:: Records shown
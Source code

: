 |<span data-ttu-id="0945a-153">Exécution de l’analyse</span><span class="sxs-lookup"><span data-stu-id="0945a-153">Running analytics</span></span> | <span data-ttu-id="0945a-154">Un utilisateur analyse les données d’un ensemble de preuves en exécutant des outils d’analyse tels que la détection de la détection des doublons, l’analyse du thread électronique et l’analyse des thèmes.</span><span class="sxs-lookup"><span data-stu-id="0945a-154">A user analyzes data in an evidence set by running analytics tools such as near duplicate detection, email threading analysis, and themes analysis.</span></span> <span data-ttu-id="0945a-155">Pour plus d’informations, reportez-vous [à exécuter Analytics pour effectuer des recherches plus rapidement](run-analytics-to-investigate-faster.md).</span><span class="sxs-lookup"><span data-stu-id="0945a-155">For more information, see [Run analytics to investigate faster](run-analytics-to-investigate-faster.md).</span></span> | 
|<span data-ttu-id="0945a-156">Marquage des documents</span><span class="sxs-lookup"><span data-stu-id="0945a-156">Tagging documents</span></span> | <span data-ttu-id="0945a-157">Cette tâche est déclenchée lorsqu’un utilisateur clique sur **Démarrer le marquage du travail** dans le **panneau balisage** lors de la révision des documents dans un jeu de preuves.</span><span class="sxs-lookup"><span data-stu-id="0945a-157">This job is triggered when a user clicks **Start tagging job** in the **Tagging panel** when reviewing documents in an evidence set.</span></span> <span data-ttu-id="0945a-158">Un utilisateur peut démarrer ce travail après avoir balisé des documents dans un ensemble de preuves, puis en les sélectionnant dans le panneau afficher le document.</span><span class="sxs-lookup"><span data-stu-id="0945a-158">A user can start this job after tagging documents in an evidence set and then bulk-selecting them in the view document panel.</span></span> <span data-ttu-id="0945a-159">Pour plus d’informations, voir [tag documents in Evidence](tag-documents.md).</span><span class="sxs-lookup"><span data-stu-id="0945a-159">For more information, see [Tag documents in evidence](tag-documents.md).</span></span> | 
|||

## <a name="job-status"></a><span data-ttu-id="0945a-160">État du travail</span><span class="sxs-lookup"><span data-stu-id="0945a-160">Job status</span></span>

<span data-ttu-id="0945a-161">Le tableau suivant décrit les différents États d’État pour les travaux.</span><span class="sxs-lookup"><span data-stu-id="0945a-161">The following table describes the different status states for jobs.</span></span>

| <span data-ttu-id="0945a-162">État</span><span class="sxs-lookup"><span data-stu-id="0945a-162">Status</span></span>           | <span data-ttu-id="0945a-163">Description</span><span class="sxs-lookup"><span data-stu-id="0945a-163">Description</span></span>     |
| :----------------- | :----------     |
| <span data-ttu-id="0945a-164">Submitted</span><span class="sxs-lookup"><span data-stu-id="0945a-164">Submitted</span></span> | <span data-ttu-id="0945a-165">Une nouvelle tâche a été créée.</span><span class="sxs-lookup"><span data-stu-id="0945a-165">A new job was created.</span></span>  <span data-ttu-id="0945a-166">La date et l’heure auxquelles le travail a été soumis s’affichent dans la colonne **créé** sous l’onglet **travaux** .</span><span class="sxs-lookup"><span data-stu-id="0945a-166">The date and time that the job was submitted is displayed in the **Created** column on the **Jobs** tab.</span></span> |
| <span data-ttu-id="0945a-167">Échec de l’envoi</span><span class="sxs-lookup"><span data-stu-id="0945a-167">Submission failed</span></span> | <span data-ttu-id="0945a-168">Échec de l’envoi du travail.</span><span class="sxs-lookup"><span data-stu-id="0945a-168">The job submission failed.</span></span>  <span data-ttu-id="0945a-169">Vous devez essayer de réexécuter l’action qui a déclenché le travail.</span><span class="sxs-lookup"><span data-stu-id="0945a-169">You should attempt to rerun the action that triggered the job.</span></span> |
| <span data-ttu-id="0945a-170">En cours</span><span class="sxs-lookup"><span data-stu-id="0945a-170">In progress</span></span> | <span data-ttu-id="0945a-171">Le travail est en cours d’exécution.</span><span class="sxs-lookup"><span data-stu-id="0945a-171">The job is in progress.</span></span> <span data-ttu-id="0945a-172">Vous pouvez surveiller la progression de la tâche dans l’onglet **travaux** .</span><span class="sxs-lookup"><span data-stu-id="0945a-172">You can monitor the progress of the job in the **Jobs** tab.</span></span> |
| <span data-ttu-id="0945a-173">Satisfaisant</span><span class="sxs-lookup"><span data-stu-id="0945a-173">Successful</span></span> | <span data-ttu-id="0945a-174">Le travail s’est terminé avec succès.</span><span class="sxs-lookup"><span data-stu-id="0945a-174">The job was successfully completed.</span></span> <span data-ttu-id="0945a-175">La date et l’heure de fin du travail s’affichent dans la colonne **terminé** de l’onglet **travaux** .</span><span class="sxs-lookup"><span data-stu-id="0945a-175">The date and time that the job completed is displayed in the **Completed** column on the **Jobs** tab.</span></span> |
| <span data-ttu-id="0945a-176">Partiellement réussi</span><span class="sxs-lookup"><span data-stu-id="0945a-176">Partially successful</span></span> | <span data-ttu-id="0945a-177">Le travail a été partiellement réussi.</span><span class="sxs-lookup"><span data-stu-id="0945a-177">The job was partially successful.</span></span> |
::::
→ **Work to be completed**: If a line in the records contains the word "time", copy it out.

→ **Worked solution**:
| <span data-ttu-id="0945a-164">Submitted</span><span class="sxs-lookup"><span data-stu-id="0945a-164">Submitted</span></span> | <span data-ttu-id="0945a-165">Une nouvelle tâche a été créée.</span><span class="sxs-lookup"><span data-stu-id="0945a-165">A new job was created.</span></span>  <span data-ttu-id="0945a-166">La date et l’heure auxquelles le travail a été soumis s’affichent dans la colonne **créé** sous l’onglet **travaux** .</span><span class="sxs-lookup"><span data-stu-id="0945a-166">The date and time that the job was submitted is displayed in the **Created** column on the **Jobs** tab.</span></span> |
| <span data-ttu-id="0945a-173">Satisfaisant</span><span class="sxs-lookup"><span data-stu-id="0945a-173">Successful</span></span> | <span data-ttu-id="0945a-174">Le travail s’est terminé avec succès.</span><span class="sxs-lookup"><span data-stu-id="0945a-174">The job was successfully completed.</span></span> <span data-ttu-id="0945a-175">La date et l’heure de fin du travail s’affichent dans la colonne **terminé** de l’onglet **travaux** .</span><span class="sxs-lookup"><span data-stu-id="0945a-175">The date and time that the job completed is displayed in the **Completed** column on the **Jobs** tab.</span></span> |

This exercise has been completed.